> [Exercise requirements]
Extract each line from the entries below that has the string "section" in it.

### Stored data ###

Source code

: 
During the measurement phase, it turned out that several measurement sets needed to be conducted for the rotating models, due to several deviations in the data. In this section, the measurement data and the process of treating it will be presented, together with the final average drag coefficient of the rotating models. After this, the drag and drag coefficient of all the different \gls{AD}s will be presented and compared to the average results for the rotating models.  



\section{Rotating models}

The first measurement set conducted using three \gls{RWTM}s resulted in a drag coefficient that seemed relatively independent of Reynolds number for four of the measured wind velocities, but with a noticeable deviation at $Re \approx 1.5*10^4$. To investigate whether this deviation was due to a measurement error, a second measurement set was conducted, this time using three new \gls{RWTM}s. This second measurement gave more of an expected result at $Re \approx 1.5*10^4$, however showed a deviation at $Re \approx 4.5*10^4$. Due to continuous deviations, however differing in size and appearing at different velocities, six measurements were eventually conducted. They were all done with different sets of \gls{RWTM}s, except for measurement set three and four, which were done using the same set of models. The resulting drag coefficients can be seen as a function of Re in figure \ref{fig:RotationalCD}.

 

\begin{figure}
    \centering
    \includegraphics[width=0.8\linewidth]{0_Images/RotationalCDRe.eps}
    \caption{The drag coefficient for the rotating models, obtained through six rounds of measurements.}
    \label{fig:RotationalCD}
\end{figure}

###

> [Answer space]
During the measurement phase, it turned out that several measurement sets needed to be conducted for the rotating models, due to several deviations in the data. In this section, the measurement data and the process of treating it will be presented, together with the final average drag coefficient of the rotating models. After this, the drag and drag coefficient of all the different \gls{AD}s will be presented and compared to the average results for the rotating models.  
\section{Rotating models}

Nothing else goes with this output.